#### [REQUIRED WORK]
Set down the data below word for word, and leave the images aside.

Saved entries

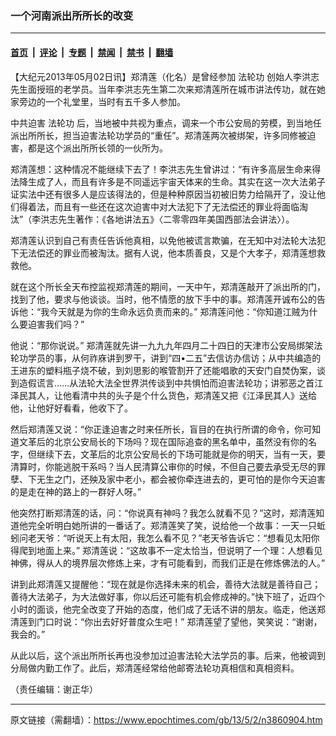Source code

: ### 一个河南派出所所长的改变

---

#### [首页](../../../..?n3860904) &nbsp;|&nbsp; [评论](../../../../../epoch-comment?n3860904) &nbsp;|&nbsp; [专题](../../../../../epoch-special?n3860904) &nbsp;|&nbsp; [禁闻](../../../../../epoch-news?n3860904) &nbsp;|&nbsp; [禁书](../../../../../books?n3860904) &nbsp;|&nbsp; [翻墙](https://github.com/gfw-breaker/nogfw/blob/master/README.md?n3860904)


<div class="post_content" id="artbody" itemprop="articleBody">
 <!-- article content begin -->
 <p>
  【大纪元2013年05月02日讯】郑清莲（化名）是曾经参加
  <ok href="https://www.epochtimes.com/gb/tag/%E6%B3%95%E8%BD%AE%E5%8A%9F.html">
   法轮功
  </ok>
  创始人李洪志先生面授班的老学员。当年李洪志先生第二次来郑清莲所在城市讲法传功，就在她家旁边的一个礼堂里，当时有五千多人参加。
 </p>
 <p>
  中共迫害
  <ok href="https://www.epochtimes.com/gb/tag/%E6%B3%95%E8%BD%AE%E5%8A%9F.html">
   法轮功
  </ok>
  后，当地被中共视为重点，调来一个市公安局的劳模，到当地任派出所所长，担当迫害法轮功学员的“重任”。郑清莲两次被绑架，许多同修被迫害，都是这个派出所所长领的一伙所为。
 </p>
 <p>
  郑清莲想：这种情况不能继续下去了！李洪志先生曾讲过：“有许多高层生命来得法降生成了人，而且有许多是不同遥远宇宙天体来的生命。其实在这一次大法弟子证实法中还有很多人是应该得法的，但是种种原因当初被旧势力给隔开了，没让他们得着法，而且有一些还在这次迫害中对大法犯下了无法偿还的罪业将面临淘汰”（李洪志先生著作：《各地讲法五》〈二零零四年美国西部法会讲法〉）。
 </p>
 <p>
  郑清莲认识到自己有责任告诉他真相，以免他被谎言欺骗，在无知中对法轮大法犯下无法偿还的罪业而被淘汰。据有人说，他本质善良，又是个大孝子，郑清莲想救救他。
 </p>
 <p>
  就在这个所长全天布控监视郑清莲的期间，一天中午，郑清莲敲开了派出所的门，找到了他，要求与他谈谈。当时，他不情愿的放下手中的事。郑清莲开诚布公的告诉他：“我今天就是为你的生命永远负责而来的。” 郑清莲问他：“你知道江贼为什么要迫害我们吗？”
 </p>
 <p>
  他说：“那你说说。” 郑清莲就先讲一九九九年四月二十四日的天津市公安局绑架法轮功学员的事，从何祚庥讲到罗干，讲到“四•二五”去信访办信访；从中共编造的王进东的塑料瓶子烧不破，到刘思影的喉管割开了还能唱歌的天安门自焚伪案，谈到造假谎言……从法轮大法全世界洪传谈到中共惧怕而迫害法轮功；讲邪恶之首江泽民其人，让他看清中共的头子是个什么货色，郑清莲又把《江泽民其人》送给他，让他好好看看，他收下了。
 </p>
 <p>
  然后郑清莲又说：“你正逢迫害之时来任所长，盲目的在执行所谓的命令，你可知道文革后的北京公安局长的下场吗？现在国际追查的黑名单中，虽然没有你的名字，但继续下去，文革后的北京公安局长的下场可能就是你的明天，当有一天，要清算时，你能逃脱干系吗？当人民清算公审你的时候，不但自己要去承受无尽的罪孽、下无生之门，还殃及家中老小，都会被你牵连进去的，更可怕的是你今天迫害的是走在神的路上的一群好人呀。”
 </p>
 <p>
  他突然打断郑清莲的话，问：“你说真有神吗？我怎么就看不见？”这时，郑清莲知道他完全听明白她所讲的一番话了。郑清莲笑了笑，说给他一个故事：一天一只蚯蚓问老天爷：“听说天上有太阳，我怎么看不见？”老天爷告诉它：“想看见太阳你得爬到地面上来。” 郑清莲说：“这故事不一定太恰当，但说明了一个理：人想看见神佛，得从人的境界层次修炼上来，才有可能看到，而我们正是在修炼佛法的人。”
 </p>
 <p>
  讲到此郑清莲又提醒他：“现在就是你选择未来的机会，善待大法就是善待自己；善待大法弟子，为大法做好事，你以后还可能有机会修成神的。”快下班了，近四个小时的面谈，他完全改变了开始的态度，他们成了无话不讲的朋友。临走，他送郑清莲到门口时说：“你出去好好普度众生吧！” 郑清莲望了望他，笑笑说：“谢谢，我会的。”
 </p>
 <p>
  从此以后，这个派出所所长再也没参加过迫害法轮大法学员的事。后来，他被调到分局做内勤工作了。此后，郑清莲经常给他邮寄法轮功真相信和真相资料。
 </p>
 <p>
  （责任编辑：谢正华）
 </p>
 <!-- article content end -->
 <div id="below_article_ad">
 </div>
</div>


---

原文链接（需翻墙）：https://www.epochtimes.com/gb/13/5/2/n3860904.htm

#### [YOUR RESPONSE]
Source code

: ### 一个河南派出所所长的改变

---

#### [首页](../../../..?n3860904) &nbsp;|&nbsp; [评论](../../../../../epoch-comment?n3860904) &nbsp;|&nbsp; [专题](../../../../../epoch-special?n3860904) &nbsp;|&nbsp; [禁闻](../../../../../epoch-news?n3860904) &nbsp;|&nbsp; [禁书](../../../../../books?n3860904) &nbsp;|&nbsp; [翻墙](https://github.com/gfw-breaker/nogfw/blob/master/README.md?n3860904)


<div class="post_content" id="artbody" itemprop="articleBody">
 <!-- article content begin -->
 <p>
  【大纪元2013年05月02日讯】郑清莲（化名）是曾经参加
  <ok href="https://www.epochtimes.com/gb/tag/%E6%B3%95%E8%BD%AE%E5%8A%9F.html">
   法轮功
  </ok>
  创始人李洪志先生面授班的老学员。当年李洪志先生第二次来郑清莲所在城市讲法传功，就在她家旁边的一个礼堂里，当时有五千多人参加。
 </p>
 <p>
  中共迫害
  <ok href="https://www.epochtimes.com/gb/tag/%E6%B3%95%E8%BD%AE%E5%8A%9F.html">
   法轮功
  </ok>
  后，当地被中共视为重点，调来一个市公安局的劳模，到当地任派出所所长，担当迫害法轮功学员的“重任”。郑清莲两次被绑架，许多同修被迫害，都是这个派出所所长领的一伙所为。
 </p>
 <p>
  郑清莲想：这种情况不能继续下去了！李洪志先生曾讲过：“有许多高层生命来得法降生成了人，而且有许多是不同遥远宇宙天体来的生命。其实在这一次大法弟子证实法中还有很多人是应该得法的，但是种种原因当初被旧势力给隔开了，没让他们得着法，而且有一些还在这次迫害中对大法犯下了无法偿还的罪业将面临淘汰”（李洪志先生著作：《各地讲法五》〈二零零四年美国西部法会讲法〉）。
 </p>
 <p>
  郑清莲认识到自己有责任告诉他真相，以免他被谎言欺骗，在无知中对法轮大法犯下无法偿还的罪业而被淘汰。据有人说，他本质善良，又是个大孝子，郑清莲想救救他。
 </p>
 <p>
  就在这个所长全天布控监视郑清莲的期间，一天中午，郑清莲敲开了派出所的门，找到了他，要求与他谈谈。当时，他不情愿的放下手中的事。郑清莲开诚布公的告诉他：“我今天就是为你的生命永远负责而来的。” 郑清莲问他：“你知道江贼为什么要迫害我们吗？”
 </p>
 <p>
  他说：“那你说说。” 郑清莲就先讲一九九九年四月二十四日的天津市公安局绑架法轮功学员的事，从何祚庥讲到罗干，讲到“四•二五”去信访办信访；从中共编造的王进东的塑料瓶子烧不破，到刘思影的喉管割开了还能唱歌的天安门自焚伪案，谈到造假谎言……从法轮大法全世界洪传谈到中共惧怕而迫害法轮功；讲邪恶之首江泽民其人，让他看清中共的头子是个什么货色，郑清莲又把《江泽民其人》送给他，让他好好看看，他收下了。
 </p>
 <p>
  然后郑清莲又说：“你正逢迫害之时来任所长，盲目的在执行所谓的命令，你可知道文革后的北京公安局长的下场吗？现在国际追查的黑名单中，虽然没有你的名字，但继续下去，文革后的北京公安局长的下场可能就是你的明天，当有一天，要清算时，你能逃脱干系吗？当人民清算公审你的时候，不但自己要去承受无尽的罪孽、下无生之门，还殃及家中老小，都会被你牵连进去的，更可怕的是你今天迫害的是走在神的路上的一群好人呀。”
 </p>
 <p>
  他突然打断郑清莲的话，问：“你说真有神吗？我怎么就看不见？”这时，郑清莲知道他完全听明白她所讲的一番话了。郑清莲笑了笑，说给他一个故事：一天一只蚯蚓问老天爷：“听说天上有太阳，我怎么看不见？”老天爷告诉它：“想看见太阳你得爬到地面上来。” 郑清莲说：“这故事不一定太恰当，但说明了一个理：人想看见神佛，得从人的境界层次修炼上来，才有可能看到，而我们正是在修炼佛法的人。”
 </p>
 <p>
  讲到此郑清莲又提醒他：“现在就是你选择未来的机会，善待大法就是善待自己；善待大法弟子，为大法做好事，你以后还可能有机会修成神的。”快下班了，近四个小时的面谈，他完全改变了开始的态度，他们成了无话不讲的朋友。临走，他送郑清莲到门口时说：“你出去好好普度众生吧！” 郑清莲望了望他，笑笑说：“谢谢，我会的。”
 </p>
 <p>
  从此以后，这个派出所所长再也没参加过迫害法轮大法学员的事。后来，他被调到分局做内勤工作了。此后，郑清莲经常给他邮寄法轮功真相信和真相资料。
 </p>
 <p>
  （责任编辑：谢正华）
 </p>
 <!-- article content end -->
 <div id="below_article_ad">
 </div>
</div>


---

原文链接（需翻墙）：https://www.epochtimes.com/gb/13/5/2/n3860904.htm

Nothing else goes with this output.